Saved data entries
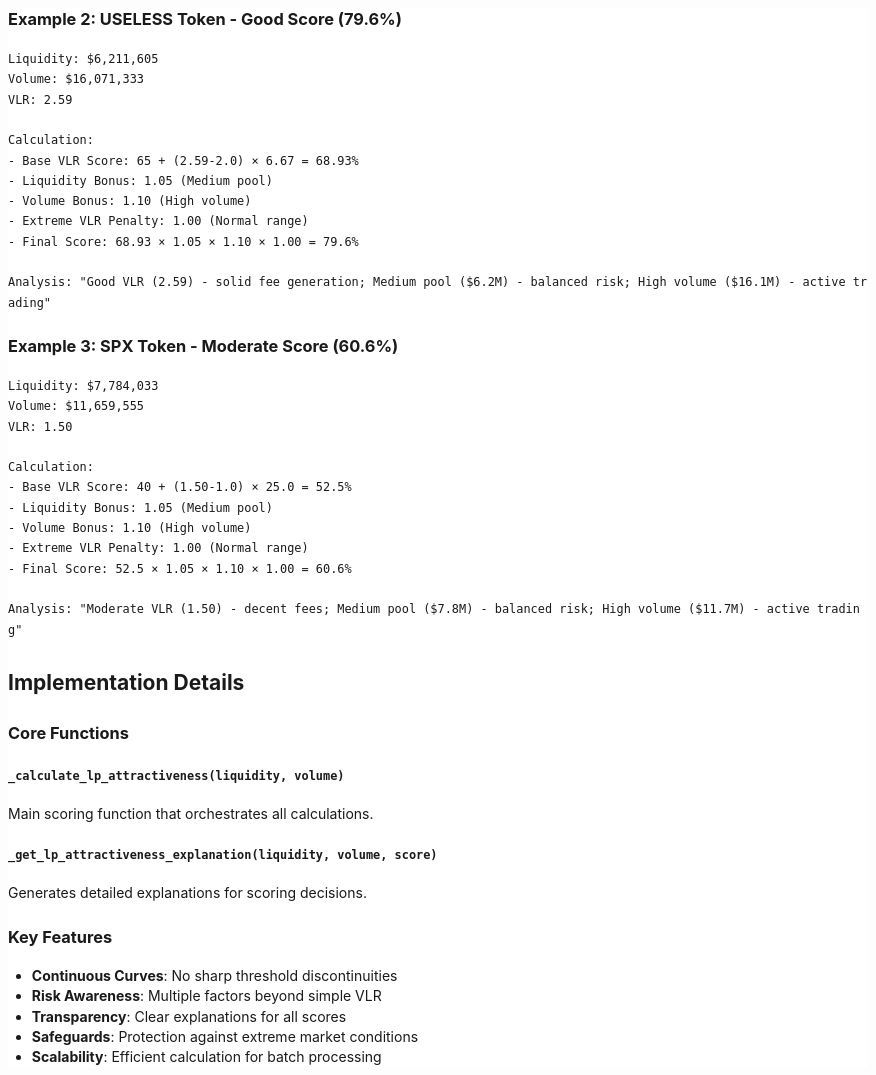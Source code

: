 
### Example 2: USELESS Token - Good Score (79.6%)
```
Liquidity: $6,211,605
Volume: $16,071,333
VLR: 2.59

Calculation:
- Base VLR Score: 65 + (2.59-2.0) × 6.67 = 68.93%
- Liquidity Bonus: 1.05 (Medium pool)
- Volume Bonus: 1.10 (High volume)
- Extreme VLR Penalty: 1.00 (Normal range)
- Final Score: 68.93 × 1.05 × 1.10 × 1.00 = 79.6%

Analysis: "Good VLR (2.59) - solid fee generation; Medium pool ($6.2M) - balanced risk; High volume ($16.1M) - active trading"
```

### Example 3: SPX Token - Moderate Score (60.6%)
```
Liquidity: $7,784,033
Volume: $11,659,555
VLR: 1.50

Calculation:
- Base VLR Score: 40 + (1.50-1.0) × 25.0 = 52.5%
- Liquidity Bonus: 1.05 (Medium pool)
- Volume Bonus: 1.10 (High volume)
- Extreme VLR Penalty: 1.00 (Normal range)
- Final Score: 52.5 × 1.05 × 1.10 × 1.00 = 60.6%

Analysis: "Moderate VLR (1.50) - decent fees; Medium pool ($7.8M) - balanced risk; High volume ($11.7M) - active trading"
```

## Implementation Details

### Core Functions

#### `_calculate_lp_attractiveness(liquidity, volume)`
Main scoring function that orchestrates all calculations.

#### `_get_lp_attractiveness_explanation(liquidity, volume, score)`
Generates detailed explanations for scoring decisions.

### Key Features
- **Continuous Curves**: No sharp threshold discontinuities
- **Risk Awareness**: Multiple factors beyond simple VLR
- **Transparency**: Clear explanations for all scores
- **Safeguards**: Protection against extreme market conditions
- **Scalability**: Efficient calculation for batch processing
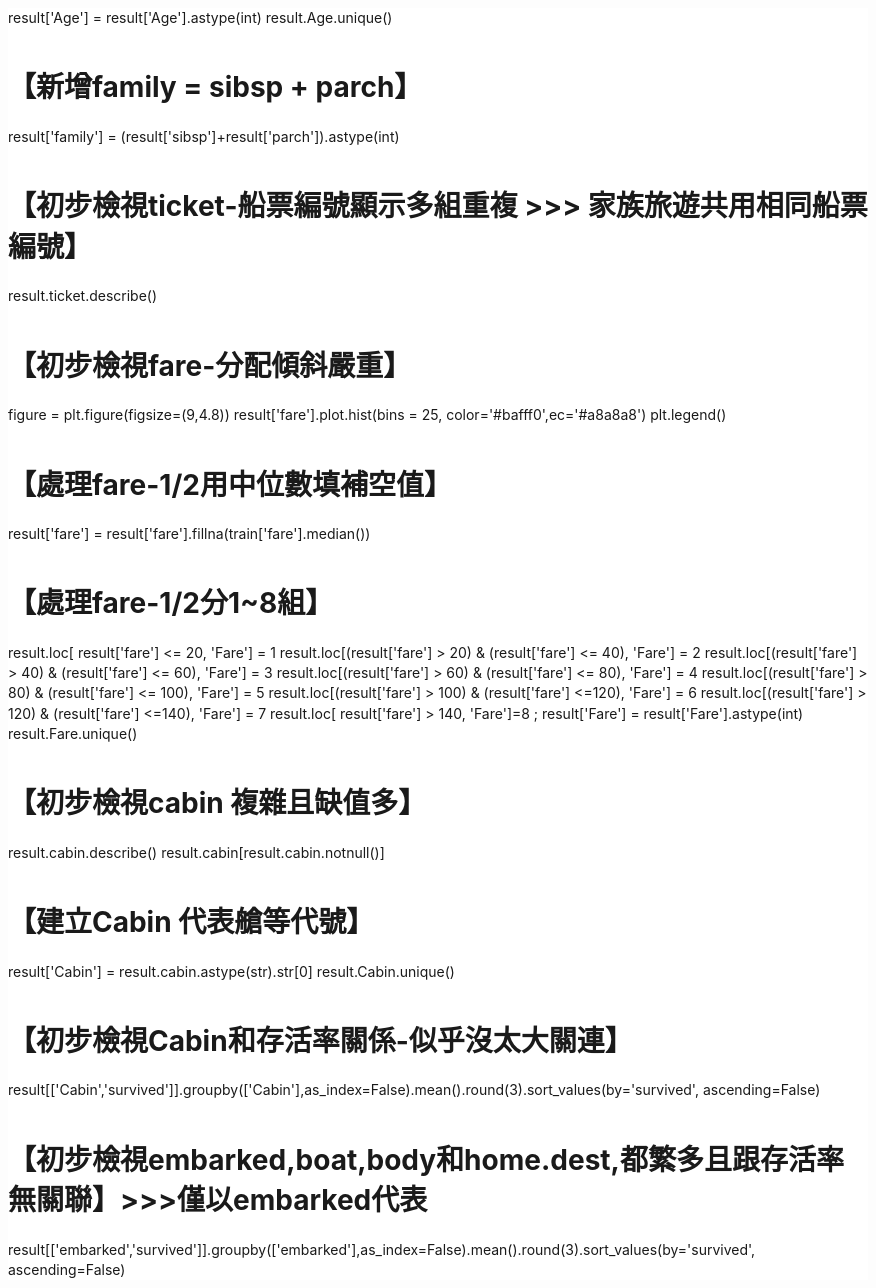 result['Age'] = result['Age'].astype(int)
result.Age.unique()

# 【新增family = sibsp + parch】
result['family'] = (result['sibsp']+result['parch']).astype(int)

# 【初步檢視ticket-船票編號顯示多組重複 >>> 家族旅遊共用相同船票編號】
result.ticket.describe()

# 【初步檢視fare-分配傾斜嚴重】
figure = plt.figure(figsize=(9,4.8))
result['fare'].plot.hist(bins = 25, color='#bafff0',ec='#a8a8a8')
plt.legend()

# 【處理fare-1/2用中位數填補空值】
result['fare'] = result['fare'].fillna(train['fare'].median())
# 【處理fare-1/2分1~8組】
result.loc[ result['fare'] <= 20, 'Fare'] = 1
result.loc[(result['fare'] > 20) & (result['fare'] <= 40), 'Fare'] = 2
result.loc[(result['fare'] > 40) & (result['fare'] <= 60), 'Fare'] = 3
result.loc[(result['fare'] > 60) & (result['fare'] <= 80), 'Fare'] = 4
result.loc[(result['fare'] > 80) & (result['fare'] <= 100), 'Fare'] = 5
result.loc[(result['fare'] > 100) & (result['fare'] <=120), 'Fare'] = 6
result.loc[(result['fare'] > 120) & (result['fare'] <=140), 'Fare'] = 7
result.loc[ result['fare'] > 140, 'Fare']=8 ;
result['Fare'] = result['Fare'].astype(int)
result.Fare.unique()

# 【初步檢視cabin 複雜且缺值多】
result.cabin.describe()
result.cabin[result.cabin.notnull()]

# 【建立Cabin 代表艙等代號】
result['Cabin'] = result.cabin.astype(str).str[0]
result.Cabin.unique()

# 【初步檢視Cabin和存活率關係-似乎沒太大關連】
result[['Cabin','survived']].groupby(['Cabin'],as_index=False).mean().round(3).sort_values(by='survived', ascending=False)

# 【初步檢視embarked,boat,body和home.dest,都繁多且跟存活率無關聯】>>>僅以embarked代表
result[['embarked','survived']].groupby(['embarked'],as_index=False).mean().round(3).sort_values(by='survived', ascending=False)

Exercise goal —
Repeat the records exactly, without the pictures.

The completed task —
Source code

: 
### Example 2: USELESS Token - Good Score (79.6%)
```
Liquidity: $6,211,605
Volume: $16,071,333
VLR: 2.59

Calculation:
- Base VLR Score: 65 + (2.59-2.0) × 6.67 = 68.93%
- Liquidity Bonus: 1.05 (Medium pool)
- Volume Bonus: 1.10 (High volume)
- Extreme VLR Penalty: 1.00 (Normal range)
- Final Score: 68.93 × 1.05 × 1.10 × 1.00 = 79.6%

Analysis: "Good VLR (2.59) - solid fee generation; Medium pool ($6.2M) - balanced risk; High volume ($16.1M) - active trading"
```

### Example 3: SPX Token - Moderate Score (60.6%)
```
Liquidity: $7,784,033
Volume: $11,659,555
VLR: 1.50

Calculation:
- Base VLR Score: 40 + (1.50-1.0) × 25.0 = 52.5%
- Liquidity Bonus: 1.05 (Medium pool)
- Volume Bonus: 1.10 (High volume)
- Extreme VLR Penalty: 1.00 (Normal range)
- Final Score: 52.5 × 1.05 × 1.10 × 1.00 = 60.6%

Analysis: "Moderate VLR (1.50) - decent fees; Medium pool ($7.8M) - balanced risk; High volume ($11.7M) - active trading"
```

## Implementation Details

### Core Functions

#### `_calculate_lp_attractiveness(liquidity, volume)`
Main scoring function that orchestrates all calculations.

#### `_get_lp_attractiveness_explanation(liquidity, volume, score)`
Generates detailed explanations for scoring decisions.

### Key Features
- **Continuous Curves**: No sharp threshold discontinuities
- **Risk Awareness**: Multiple factors beyond simple VLR
- **Transparency**: Clear explanations for all scores
- **Safeguards**: Protection against extreme market conditions
- **Scalability**: Efficient calculation for batch processing
 result['Age'] = result['Age'].astype(int)
result.Age.unique()

# 【新增family = sibsp + parch】
result['family'] = (result['sibsp']+result['parch']).astype(int)

# 【初步檢視ticket-船票編號顯示多組重複 >>> 家族旅遊共用相同船票編號】
result.ticket.describe()

# 【初步檢視fare-分配傾斜嚴重】
figure = plt.figure(figsize=(9,4.8))
result['fare'].plot.hist(bins = 25, color='#bafff0',ec='#a8a8a8')
plt.legend()

# 【處理fare-1/2用中位數填補空值】
result['fare'] = result['fare'].fillna(train['fare'].median())
# 【處理fare-1/2分1~8組】
result.loc[ result['fare'] <= 20, 'Fare'] = 1
result.loc[(result['fare'] > 20) & (result['fare'] <= 40), 'Fare'] = 2
result.loc[(result['fare'] > 40) & (result['fare'] <= 60), 'Fare'] = 3
result.loc[(result['fare'] > 60) & (result['fare'] <= 80), 'Fare'] = 4
result.loc[(result['fare'] > 80) & (result['fare'] <= 100), 'Fare'] = 5
result.loc[(result['fare'] > 100) & (result['fare'] <=120), 'Fare'] = 6
result.loc[(result['fare'] > 120) & (result['fare'] <=140), 'Fare'] = 7
result.loc[ result['fare'] > 140, 'Fare']=8 ;
result['Fare'] = result['Fare'].astype(int)
result.Fare.unique()

# 【初步檢視cabin 複雜且缺值多】
result.cabin.describe()
result.cabin[result.cabin.notnull()]

# 【建立Cabin 代表艙等代號】
result['Cabin'] = result.cabin.astype(str).str[0]
result.Cabin.unique()

# 【初步檢視Cabin和存活率關係-似乎沒太大關連】
result[['Cabin','survived']].groupby(['Cabin'],as_index=False).mean().round(3).sort_values(by='survived', ascending=False)

# 【初步檢視embarked,boat,body和home.dest,都繁多且跟存活率無關聯】>>>僅以embarked代表
result[['embarked','survived']].groupby(['embarked'],as_index=False).mean().round(3).sort_values(by='survived', ascending=False)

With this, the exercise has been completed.